Thursday, July 28, 2011

Asiana Air Freighter Crash Raises Questions Again On Lithium Battery Transportation

Crew Missing at Sea
Shipping News Feature

KOREA - News that a Boeing 747 freighter operated by Asiana Airlines has crashed in the sea off Jeju Island has raised concerns yet again about the safety of transporting lithium batteries by air freight. The Asiana aircraft was on a regular cargo run between Incheon and Pudong, China when it reported control problems and contact was lost. Rescue vessels in the area report finding aircraft debris and a fuel slick. Both crew members are missing at this time.

According to the airline the lost aircrafts cargo consisted of electronic goods which featured lithium batteries, as well as liquids including resins and paints. Though conclusions on the cause will have to await the report into the incident, the fact that lithium batteries were onboard will be of major interest to the investigators.

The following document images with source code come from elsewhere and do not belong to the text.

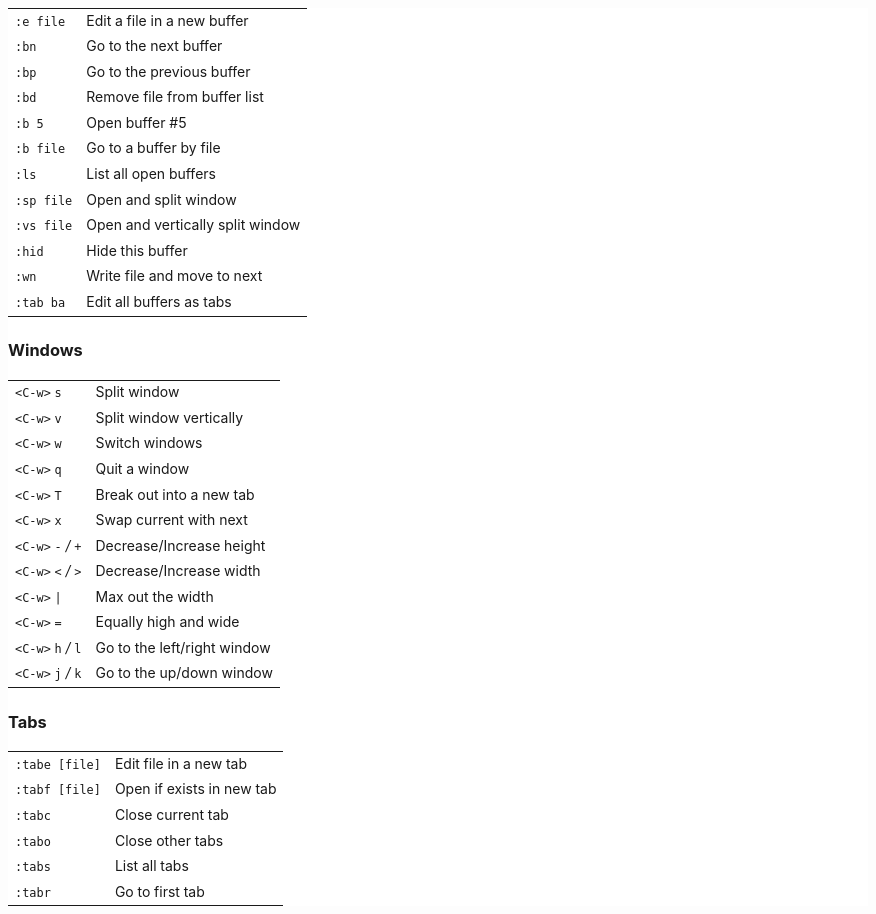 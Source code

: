 |   |   |
|---|---|
|`:e file`|Edit a file in a new buffer|
|`:bn`|Go to the next buffer|
|`:bp`|Go to the previous buffer|
|`:bd`|Remove file from buffer list|
|`:b 5`|Open buffer #5|
|`:b file`|Go to a buffer by file|
|`:ls`|List all open buffers|
|`:sp file`|Open and split window|
|`:vs file`|Open and vertically split window|
|`:hid`|Hide this buffer|
|`:wn`|Write file and move to next|
|`:tab ba`|Edit all buffers as tabs|

### Windows

|   |   |
|---|---|
|`<C-w>` `s`|Split window|
|`<C-w>` `v`|Split window vertically|
|`<C-w>` `w`|Switch windows|
|`<C-w>` `q`|Quit a window|
|`<C-w>` `T`|Break out into a new tab|
|`<C-w>` `x`|Swap current with next|
|`<C-w>` `-` _/_ `+`|Decrease/Increase height|
|`<C-w>` `<` _/_ `>`|Decrease/Increase width|
|`<C-w>` `\|`|Max out the width|
|`<C-w>` `=`|Equally high and wide|
|`<C-w>` `h` _/_ `l`|Go to the left/right window|
|`<C-w>` `j` _/_ `k`|Go to the up/down window|

### Tabs

|   |   |
|---|---|
|`:tabe [file]`|Edit file in a new tab|
|`:tabf [file]`|Open if exists in new tab|
|`:tabc`|Close current tab|
|`:tabo`|Close other tabs|
|`:tabs`|List all tabs|
|`:tabr`|Go to first tab| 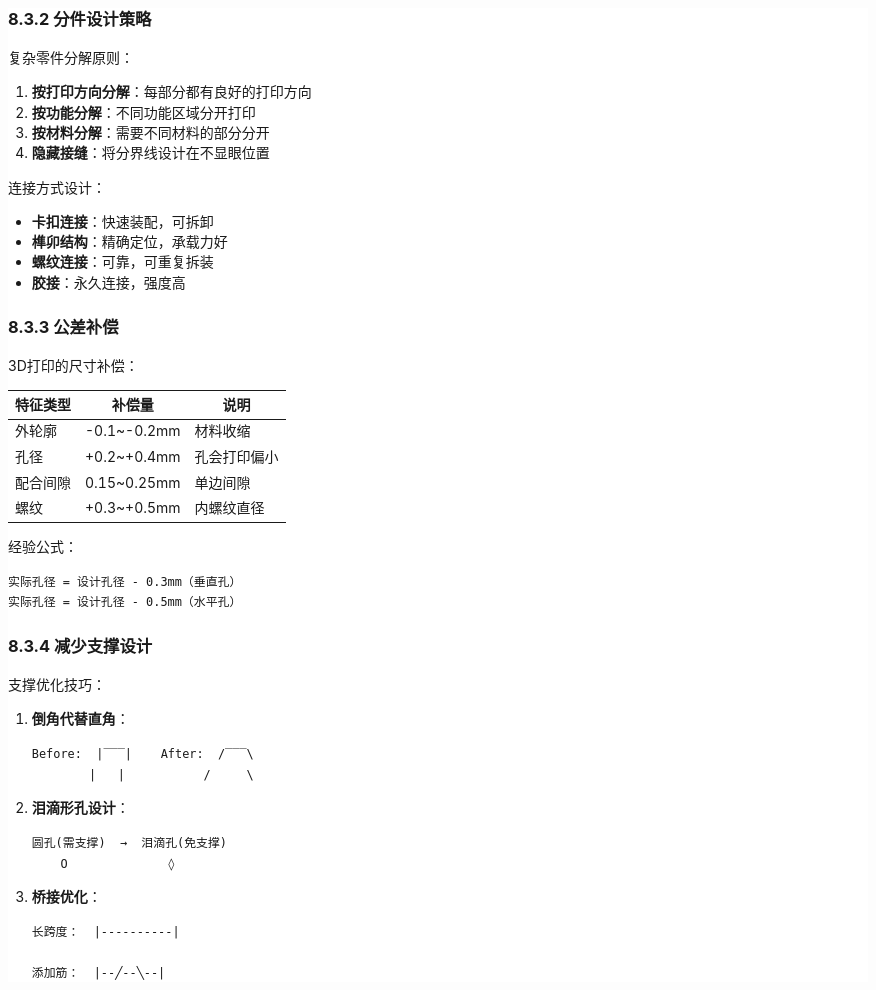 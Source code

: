### 8.3.2 分件设计策略

复杂零件分解原则：
1. **按打印方向分解**：每部分都有良好的打印方向
2. **按功能分解**：不同功能区域分开打印
3. **按材料分解**：需要不同材料的部分分开
4. **隐藏接缝**：将分界线设计在不显眼位置

连接方式设计：
- **卡扣连接**：快速装配，可拆卸
- **榫卯结构**：精确定位，承载力好
- **螺纹连接**：可靠，可重复拆装
- **胶接**：永久连接，强度高

### 8.3.3 公差补偿

3D打印的尺寸补偿：

| 特征类型 | 补偿量 | 说明 |
|---------|--------|------|
| 外轮廓 | -0.1~-0.2mm | 材料收缩 |
| 孔径 | +0.2~+0.4mm | 孔会打印偏小 |
| 配合间隙 | 0.15~0.25mm | 单边间隙 |
| 螺纹 | +0.3~+0.5mm | 内螺纹直径 |

经验公式：
```
实际孔径 = 设计孔径 - 0.3mm（垂直孔）
实际孔径 = 设计孔径 - 0.5mm（水平孔）
```

### 8.3.4 减少支撑设计

支撑优化技巧：

1. **倒角代替直角**：
   ```
   Before:  |‾‾‾|    After:  /‾‾‾\
           |   |           /     \
   ```

2. **泪滴形孔设计**：
   ```
   圆孔(需支撑)  →  泪滴孔(免支撑)
       O              ◊
   ```

3. **桥接优化**：
   ```
   长跨度：  |----------|  
   
   添加筋：  |--╱--╲--|
   ```
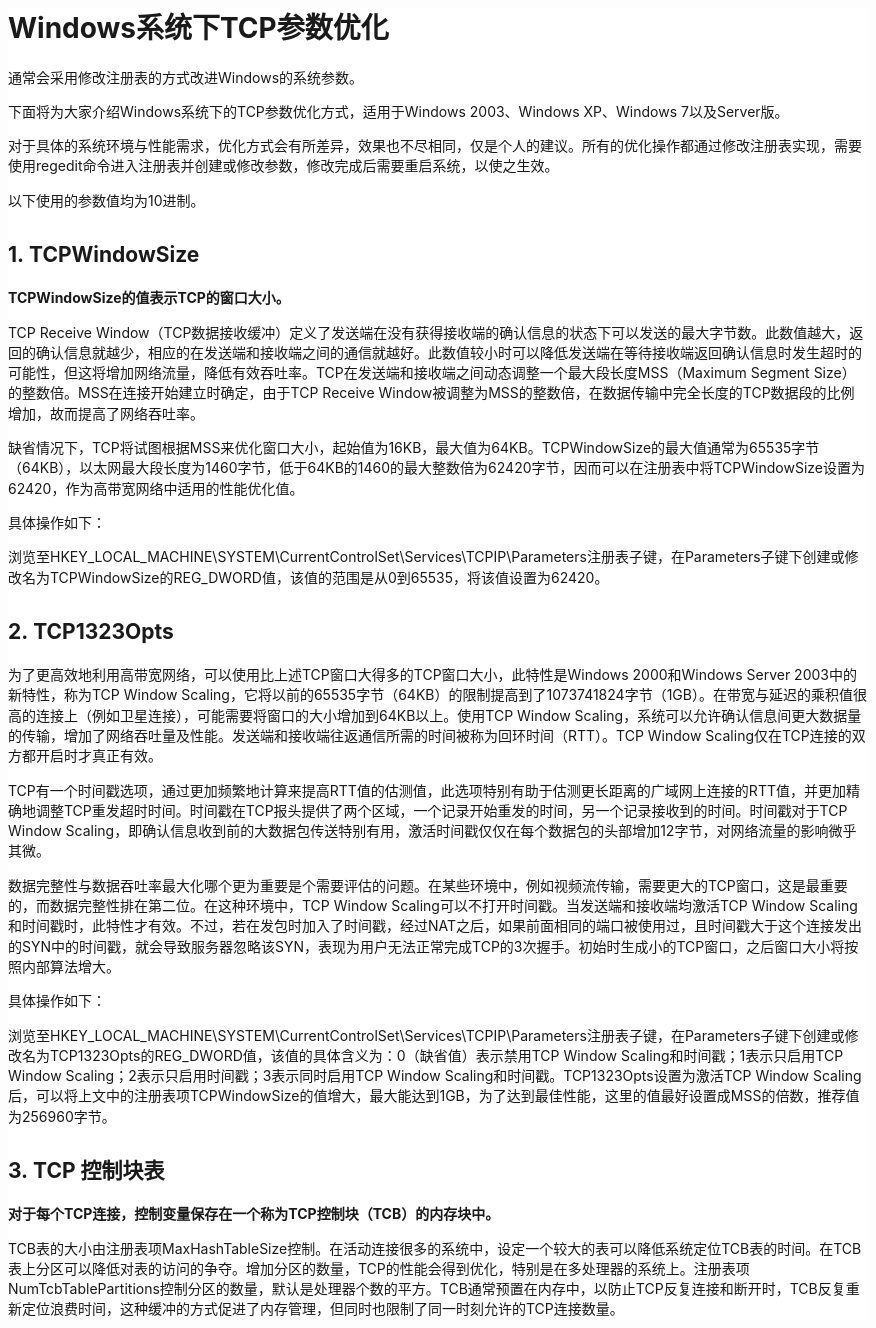 # Windows系统下TCP参数优化

通常会采用修改注册表的方式改进Windows的系统参数。

下面将为大家介绍Windows系统下的TCP参数优化方式，适用于Windows 2003、Windows XP、Windows 7以及Server版。

对于具体的系统环境与性能需求，优化方式会有所差异，效果也不尽相同，仅是个人的建议。所有的优化操作都通过修改注册表实现，需要使用regedit命令进入注册表并创建或修改参数，修改完成后需要重启系统，以使之生效。

以下使用的参数值均为10进制。

## 1. TCPWindowSize

**TCPWindowSize的值表示TCP的窗口大小。**

TCP Receive Window（TCP数据接收缓冲）定义了发送端在没有获得接收端的确认信息的状态下可以发送的最大字节数。此数值越大，返回的确认信息就越少，相应的在发送端和接收端之间的通信就越好。此数值较小时可以降低发送端在等待接收端返回确认信息时发生超时的可能性，但这将增加网络流量，降低有效吞吐率。TCP在发送端和接收端之间动态调整一个最大段长度MSS（Maximum Segment Size）的整数倍。MSS在连接开始建立时确定，由于TCP Receive Window被调整为MSS的整数倍，在数据传输中完全长度的TCP数据段的比例增加，故而提高了网络吞吐率。

缺省情况下，TCP将试图根据MSS来优化窗口大小，起始值为16KB，最大值为64KB。TCPWindowSize的最大值通常为65535字节（64KB），以太网最大段长度为1460字节，低于64KB的1460的最大整数倍为62420字节，因而可以在注册表中将TCPWindowSize设置为62420，作为高带宽网络中适用的性能优化值。

具体操作如下：

浏览至HKEY_LOCAL_MACHINE\SYSTEM\CurrentControlSet\Services\TCPIP\Parameters注册表子键，在Parameters子键下创建或修改名为TCPWindowSize的REG_DWORD值，该值的范围是从0到65535，将该值设置为62420。

## 2. TCP1323Opts

为了更高效地利用高带宽网络，可以使用比上述TCP窗口大得多的TCP窗口大小，此特性是Windows 2000和Windows Server 2003中的新特性，称为TCP Window Scaling，它将以前的65535字节（64KB）的限制提高到了1073741824字节（1GB）。在带宽与延迟的乘积值很高的连接上（例如卫星连接），可能需要将窗口的大小增加到64KB以上。使用TCP Window Scaling，系统可以允许确认信息间更大数据量的传输，增加了网络吞吐量及性能。发送端和接收端往返通信所需的时间被称为回环时间（RTT）。TCP Window Scaling仅在TCP连接的双方都开启时才真正有效。

TCP有一个时间戳选项，通过更加频繁地计算来提高RTT值的估测值，此选项特别有助于估测更长距离的广域网上连接的RTT值，并更加精确地调整TCP重发超时时间。时间戳在TCP报头提供了两个区域，一个记录开始重发的时间，另一个记录接收到的时间。时间戳对于TCP Window Scaling，即确认信息收到前的大数据包传送特别有用，激活时间戳仅仅在每个数据包的头部增加12字节，对网络流量的影响微乎其微。

数据完整性与数据吞吐率最大化哪个更为重要是个需要评估的问题。在某些环境中，例如视频流传输，需要更大的TCP窗口，这是最重要的，而数据完整性排在第二位。在这种环境中，TCP Window Scaling可以不打开时间戳。当发送端和接收端均激活TCP Window Scaling和时间戳时，此特性才有效。不过，若在发包时加入了时间戳，经过NAT之后，如果前面相同的端口被使用过，且时间戳大于这个连接发出的SYN中的时间戳，就会导致服务器忽略该SYN，表现为用户无法正常完成TCP的3次握手。初始时生成小的TCP窗口，之后窗口大小将按照内部算法增大。

具体操作如下：

浏览至HKEY_LOCAL_MACHINE\SYSTEM\CurrentControlSet\Services\TCPIP\Parameters注册表子键，在Parameters子键下创建或修改名为TCP1323Opts的REG_DWORD值，该值的具体含义为：0（缺省值）表示禁用TCP Window Scaling和时间戳；1表示只启用TCP Window Scaling；2表示只启用时间戳；3表示同时启用TCP Window Scaling和时间戳。TCP1323Opts设置为激活TCP Window Scaling后，可以将上文中的注册表项TCPWindowSize的值增大，最大能达到1GB，为了达到最佳性能，这里的值最好设置成MSS的倍数，推荐值为256960字节。

## 3. TCP 控制块表

**对于每个TCP连接，控制变量保存在一个称为TCP控制块（TCB）的内存块中。**

TCB表的大小由注册表项MaxHashTableSize控制。在活动连接很多的系统中，设定一个较大的表可以降低系统定位TCB表的时间。在TCB表上分区可以降低对表的访问的争夺。增加分区的数量，TCP的性能会得到优化，特别是在多处理器的系统上。注册表项NumTcbTablePartitions控制分区的数量，默认是处理器个数的平方。TCB通常预置在内存中，以防止TCP反复连接和断开时，TCB反复重新定位浪费时间，这种缓冲的方式促进了内存管理，但同时也限制了同一时刻允许的TCP连接数量。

FAA figures show that lithium batteries have been involved in at least 46 incidents involving air cargo fires and alarms since November, 2000, and are thought to have been the cause of a fire that caused the crash in September last year of a 747 freighter belonging to UPS which resulted in the death of the crew. 

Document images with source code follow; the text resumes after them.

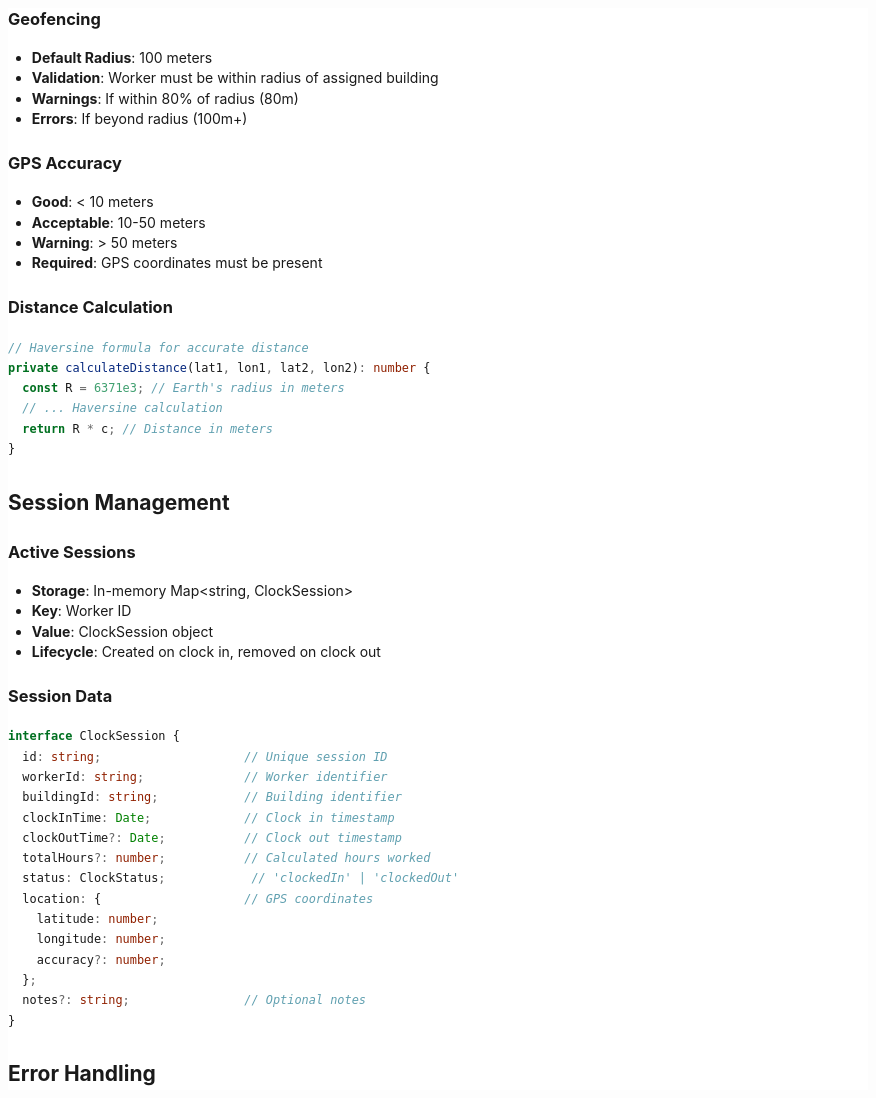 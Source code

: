 ### **Geofencing**
- **Default Radius**: 100 meters
- **Validation**: Worker must be within radius of assigned building
- **Warnings**: If within 80% of radius (80m)
- **Errors**: If beyond radius (100m+)

### **GPS Accuracy**
- **Good**: < 10 meters
- **Acceptable**: 10-50 meters  
- **Warning**: > 50 meters
- **Required**: GPS coordinates must be present

### **Distance Calculation**
```typescript
// Haversine formula for accurate distance
private calculateDistance(lat1, lon1, lat2, lon2): number {
  const R = 6371e3; // Earth's radius in meters
  // ... Haversine calculation
  return R * c; // Distance in meters
}
```

## Session Management

### **Active Sessions**
- **Storage**: In-memory Map<string, ClockSession>
- **Key**: Worker ID
- **Value**: ClockSession object
- **Lifecycle**: Created on clock in, removed on clock out

### **Session Data**
```typescript
interface ClockSession {
  id: string;                    // Unique session ID
  workerId: string;              // Worker identifier
  buildingId: string;            // Building identifier
  clockInTime: Date;             // Clock in timestamp
  clockOutTime?: Date;           // Clock out timestamp
  totalHours?: number;           // Calculated hours worked
  status: ClockStatus;            // 'clockedIn' | 'clockedOut'
  location: {                    // GPS coordinates
    latitude: number;
    longitude: number;
    accuracy?: number;
  };
  notes?: string;                // Optional notes
}
```

## Error Handling
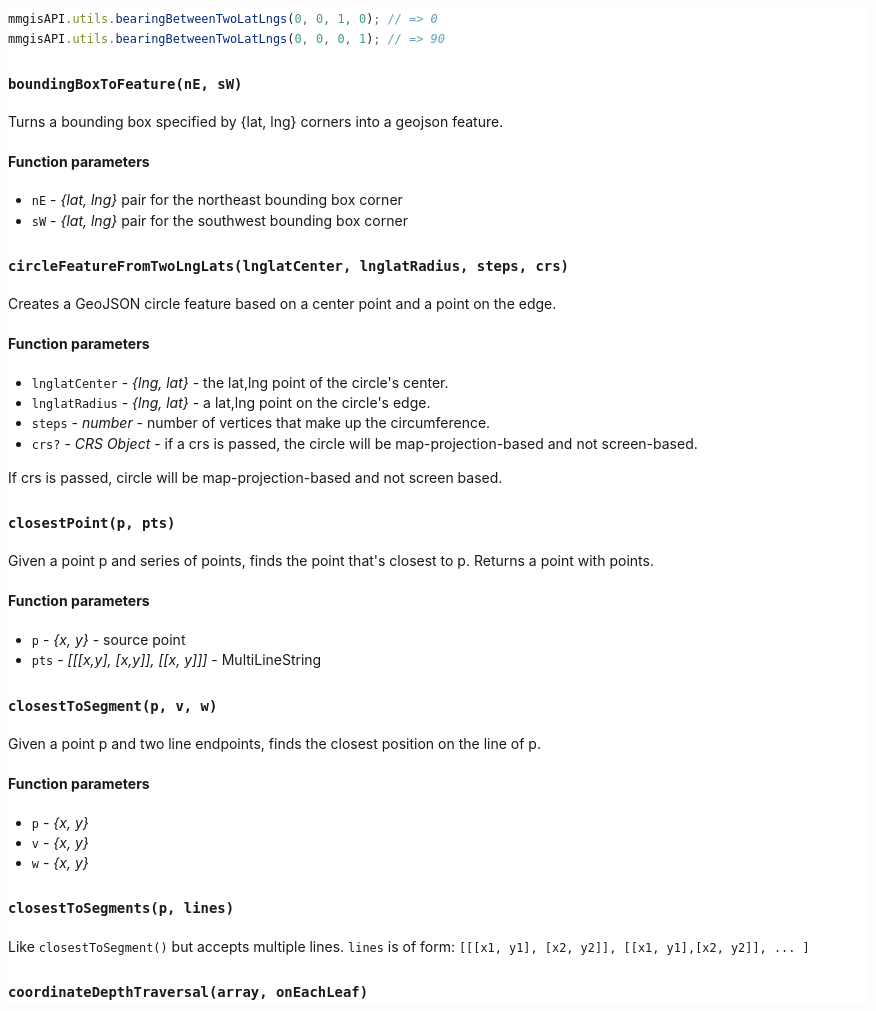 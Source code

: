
 ```javascript
mmgisAPI.utils.bearingBetweenTwoLatLngs(0, 0, 1, 0); // => 0
mmgisAPI.utils.bearingBetweenTwoLatLngs(0, 0, 0, 1); // => 90
```

### `boundingBoxToFeature(nE, sW)`

Turns a bounding box specified by {lat, lng} corners into a geojson feature.

#### Function parameters

- `nE` - _{lat, lng}_ pair for the northeast bounding box corner
- `sW` - _{lat, lng}_ pair for the southwest bounding box corner

### `circleFeatureFromTwoLngLats(lnglatCenter, lnglatRadius, steps, crs)`

Creates a GeoJSON circle feature based on a center point and a point on the edge.

#### Function parameters

- `lnglatCenter` - _{lng, lat}_ - the lat,lng point of the circle's center.
- `lnglatRadius` - _{lng, lat}_ - a lat,lng point on the circle's edge.
- `steps` - _number_ - number of vertices that make up the circumference.
- `crs?` - _CRS Object_ - if a crs is passed, the circle will be map-projection-based and not screen-based.

If crs is passed, circle will be map-projection-based and not screen based.

### `closestPoint(p, pts)`

Given a point p and series of points, finds the point that's closest to p. Returns a point with points.

#### Function parameters

- `p` - _{x, y}_ - source point
- `pts` - _[[[x,y], [x,y]], [[x, y]]]_ - MultiLineString

### `closestToSegment(p, v, w)`

Given a point p and two line endpoints, finds the closest position on the line of p.

#### Function parameters

- `p` - _{x, y}_
- `v` - _{x, y}_
- `w` - _{x, y}_

### `closestToSegments(p, lines)`

Like `closestToSegment()` but accepts multiple lines.
`lines` is of form: `[[[x1, y1], [x2, y2]], [[x1, y1],[x2, y2]], ... ]`

### `coordinateDepthTraversal(array, onEachLeaf)`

When lithium batteries short circuit their small size with high voltage capacity means they can discharge extremely high currents, producing extreme heat, fire or even explode. In these circumstances they are also likely to release toxic fumes. 

The US Department of Transport’s Pipeline and Hazardous Materials Safety Administration (PHMSA) has already called for new regulations on the air transportation of lithium ion cells, including for them to be stowed in a crew-accessible location or shipped in an FAA-approved container or a Class C cargo compartment.